Applying these individual linear layers in a for-loop is slow and ugly. Hence, I attempted to use a solution from How to apply different kernels to each example in a batch when using convolution? - #3 by postBG and apply it to 1-D. I replace my list of linear layers by: conv = torch.nn.Conv1d(in_size, in_size * out_size, 1, stride=1, padding=0, groups=in_size, bias=True). This projects my input of shape (batch_size, feature_num==in_size, 1) to (batch_size, in_size * out_size, 1). So it seems to work if I reshape the output. My question: Does this do the right thing, i.e. apply individual linear weights to each single feature?
The bigger problem: this approach does not work, the gradients of the weights of a linear layer belonging to a feature are NaN as soon a single value of the corresponding feature is NaN in the batch. So the network does not learn at all. I am showing three methods I tried in the forward pass. I don’t understand at all why the gradients turn to NaN… I would be happy for any hints, as far as I see I might need to write a custom backward function, but I’ve never done that before so some help would be greatly appreciated.

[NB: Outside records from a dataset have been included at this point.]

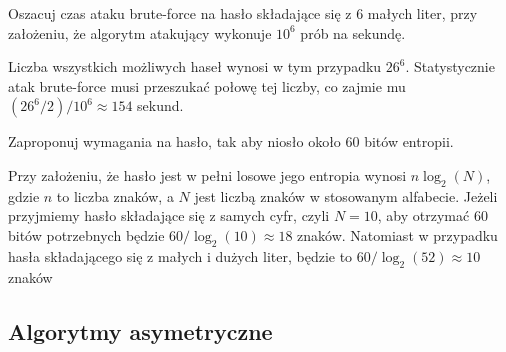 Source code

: \documentclass[answers,11pt]{exam}
\begin{document}
\begin{questions}
\question Oszacuj czas ataku brute-force na hasło składające się z 6 małych liter, przy założeniu, że algorytm atakujący wykonuje $10^6$ prób na sekundę.
\begin{solution}
Liczba wszystkich możliwych haseł wynosi w tym przypadku $26^6$. Statystycznie atak brute-force musi przeszukać połowę tej liczby, co zajmie mu $(26^6 / 2 ) / 10^6 \approx 154$ sekund.
\end{solution}

\question Zaproponuj wymagania na hasło, tak aby niosło około 60 bitów entropii.
\begin{solution}
Przy założeniu, że hasło jest w pełni losowe jego entropia wynosi $n \log_2(N)$, gdzie $n$ to liczba znaków, a $N$ jest liczbą znaków w stosowanym alfabecie. Jeżeli przyjmiemy hasło składające się z samych cyfr, czyli $N=10$, aby otrzymać 60 bitów potrzebnych będzie $60/\log_2(10) \approx 18$ znaków. Natomiast w przypadku hasła składającego się z małych i dużych liter, będzie to $60/\log_2(52) \approx 10 $ znaków
\end{solution}


\end{questions}


\subsection{Algorytmy asymetryczne}
\end{document}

Hope you’re having a nice day and I’m looking forward to any responses!
Anton

NotNANtoN · February 3, 2022, 2:15pm

Here’s a minimal example to get the NaNs in the gradients using the layer above with a batch size of 4 and 5 input features:

# creat inputs with NaNs
emb_inputs = torch.rand(4, 5)
mask = torch.rand(*emb_inputs.shape) > 0.5
emb_inputs[mask] = np.nan
print("NaNs in input: ", torch.isnan(emb_inputs).sum().item())
# create NaN embedding layer
embed = NanEmbed(5, 8)
# apply layer
embedded_input = embed(emb_inputs)
print("NaNs in embedding: ", torch.isnan(embedded_input).sum().item())
# backward
embedded_input.mean().backward()
# check for NaN in grads
for n, p in embed.named_parameters():
    print(n, "\t", p.grad.norm())

The output is:

NaNs in input:  12
NaNs in embedding:  0
emb_layers.0.weight 	 tensor(nan)
emb_layers.0.bias 	 tensor(0.0354)
emb_layers.1.weight 	 tensor(nan)
emb_layers.1.bias 	 tensor(0.0354)
emb_layers.2.weight 	 tensor(nan)
emb_layers.2.bias 	 tensor(0.0177)
emb_layers.3.weight 	 tensor(nan)
emb_layers.3.bias 	 tensor(0.0177)
emb_layers.4.weight 	 tensor(nan)
emb_layers.4.bias 	 tensor(0.0354)

Paging @ptrblck , do you have any idea how to fix this? It seems like I’m not detaching the NaN results properly…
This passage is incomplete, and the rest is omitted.